StackFox Research ยท January 2026 ยท Updated February 2026
Who's Blocking AI?
We analyzed 10,000 top websites. Here's what we found.
View as SlidesWe re-ran our analysis on 7,636 top websites from the Tranco list. Blocking is up across the board. OpenAI now gets blocked more than Anthropic, reversing the January trend.
A year ago, almost nobody blocked AI crawlers. Now nearly one in four top websites do. That's the headline. But the real story is in who's blocking, and who isn't.
Two webs are emerging
The data shows a clear split. Media companies and publishers block AI training at high rates. SaaS companies and developer tools mostly don't.
Media companies' content is what makes AI useful. Block it, and you protect your moat. Developer tools want to be recommended by AI. Embrace it, and you gain distribution.
The heaviest blockers
Some sites block nearly every AI crawler we track. News organizations and media companies lead the charge. The numbers have grown since January as sites add more bots to their blocklists.
OpenAI now gets blocked more than Anthropic
In January, Anthropic led in blocks because it operates more crawler names (ClaudeBot, anthropic-ai, Claude-Web, Claude-User).
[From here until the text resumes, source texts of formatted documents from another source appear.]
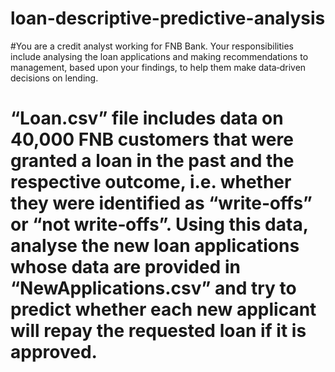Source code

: # loan-descriptive-predictive-analysis
#You are a credit analyst working for FNB Bank. Your responsibilities include analysing the loan applications and making recommendations to management, based upon your findings, to help them make data‐driven decisions on lending.
# “Loan.csv” file includes data on 40,000 FNB customers that were granted a loan in the past and the respective outcome, i.e. whether they were identified as “write‐offs” or “not write‐offs”. Using this data, analyse the new loan applications whose data are provided in “NewApplications.csv” and try to predict whether each new applicant will repay the requested loan if it is approved.
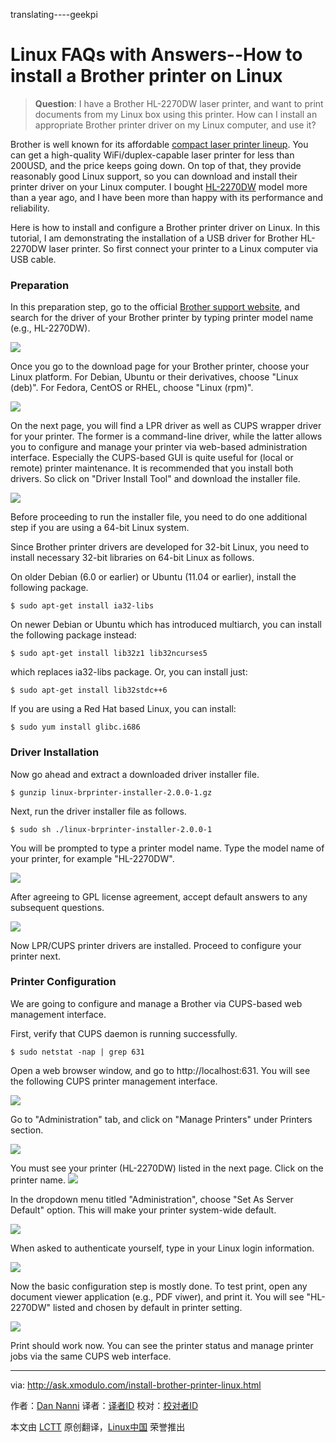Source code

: translating----geekpi

Linux FAQs with Answers--How to install a Brother printer on Linux
================================================================================
> **Question**: I have a Brother HL-2270DW laser printer, and want to print documents from my Linux box using this printer. How can I install an appropriate Brother printer driver on my Linux computer, and use it? 

Brother is well known for its affordable [compact laser printer lineup][1]. You can get a high-quality WiFi/duplex-capable laser printer for less than 200USD, and the price keeps going down. On top of that, they provide reasonably good Linux support, so you can download and install their printer driver on your Linux computer. I bought [HL-2270DW][2] model more than a year ago, and I have been more than happy with its performance and reliability.

Here is how to install and configure a Brother printer driver on Linux. In this tutorial, I am demonstrating the installation of a USB driver for Brother HL-2270DW laser printer. So first connect your printer to a Linux computer via USB cable.

### Preparation ###

In this preparation step, go to the official [Brother support website][3], and search for the driver of your Brother printer by typing printer model name (e.g., HL-2270DW).

![](https://farm1.staticflickr.com/301/18970034829_6f3a48d817_c.jpg)

Once you go to the download page for your Brother printer, choose your Linux platform. For Debian, Ubuntu or their derivatives, choose "Linux (deb)". For Fedora, CentOS or RHEL, choose "Linux (rpm)".

![](https://farm1.staticflickr.com/380/18535558583_cb43240f8a_c.jpg)

On the next page, you will find a LPR driver as well as CUPS wrapper driver for your printer. The former is a command-line driver, while the latter allows you to configure and manage your printer via web-based administration interface. Especially the CUPS-based GUI is quite useful for (local or remote) printer maintenance. It is recommended that you install both drivers. So click on "Driver Install Tool" and download the installer file.

![](https://farm1.staticflickr.com/329/19130013736_1850b0d61e_c.jpg)

Before proceeding to run the installer file, you need to do one additional step if you are using a 64-bit Linux system.

Since Brother printer drivers are developed for 32-bit Linux, you need to install necessary 32-bit libraries on 64-bit Linux as follows.

On older Debian (6.0 or earlier) or Ubuntu (11.04 or earlier), install the following package.

    $ sudo apt-get install ia32-libs

On newer Debian or Ubuntu which has introduced multiarch, you can install the following package instead:

    $ sudo apt-get install lib32z1 lib32ncurses5

which replaces ia32-libs package. Or, you can install just:

    $ sudo apt-get install lib32stdc++6

If you are using a Red Hat based Linux, you can install:

    $ sudo yum install glibc.i686 

### Driver Installation ###

Now go ahead and extract a downloaded driver installer file.

    $ gunzip linux-brprinter-installer-2.0.0-1.gz

Next, run the driver installer file as follows.

    $ sudo sh ./linux-brprinter-installer-2.0.0-1

You will be prompted to type a printer model name. Type the model name of your printer, for example "HL-2270DW".

![](https://farm1.staticflickr.com/292/18535599323_1a94f6dae5_b.jpg)

After agreeing to GPL license agreement, accept default answers to any subsequent questions.

![](https://farm1.staticflickr.com/526/19130014316_5835939501_b.jpg)

Now LPR/CUPS printer drivers are installed. Proceed to configure your printer next.

### Printer Configuration ###

We are going to configure and manage a Brother via CUPS-based web management interface.

First, verify that CUPS daemon is running successfully.

    $ sudo netstat -nap | grep 631

Open a web browser window, and go to http://localhost:631. You will see the following CUPS printer management interface.

![](https://farm1.staticflickr.com/324/18968588688_202086fc72_c.jpg)

Go to "Administration" tab, and click on "Manage Printers" under Printers section.

![](https://farm1.staticflickr.com/484/18533632074_0526cccb86_c.jpg)

You must see your printer (HL-2270DW) listed in the next page. Click on the printer name.
![](https://farm1.staticflickr.com/501/19159651111_95f6937693_c.jpg)

In the dropdown menu titled "Administration", choose "Set As Server Default" option. This will make your printer system-wide default.

![](https://farm1.staticflickr.com/472/19150412212_b37987c359_c.jpg)

When asked to authenticate yourself, type in your Linux login information.

![](https://farm1.staticflickr.com/511/18968590168_807e807f73_c.jpg)

Now the basic configuration step is mostly done. To test print, open any document viewer application (e.g., PDF viwer), and print it. You will see "HL-2270DW" listed and chosen by default in printer setting.

![](https://farm4.staticflickr.com/3872/18970034679_6d41d75bf9_c.jpg)

Print should work now. You can see the printer status and manage printer jobs via the same CUPS web interface.

--------------------------------------------------------------------------------

via: http://ask.xmodulo.com/install-brother-printer-linux.html

作者：[Dan Nanni][a]
译者：[译者ID](https://github.com/译者ID)
校对：[校对者ID](https://github.com/校对者ID)

本文由 [LCTT](https://github.com/LCTT/TranslateProject) 原创翻译，[Linux中国](https://linux.cn/) 荣誉推出

[a]:http://ask.xmodulo.com/author/nanni
[1]:http://xmodulo.com/go/brother_printers
[2]:http://xmodulo.com/go/hl_2270dw
[3]:http://support.brother.com/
More names, more chances to end up on a blocklist.
By February, OpenAI overtook them. As more sites adopt comprehensive AI blocklists, the operator with the biggest name recognition gets targeted first. 62% of sites with AI rules now block at least one OpenAI bot, up from 30% in January.
Google's AI crawlers
Google operates several AI-specific crawlers separate from regular Googlebot:
51% of sites with AI rules block at least one Google AI crawler. Most target Google-Extended specifically, letting regular Googlebot through for search indexing.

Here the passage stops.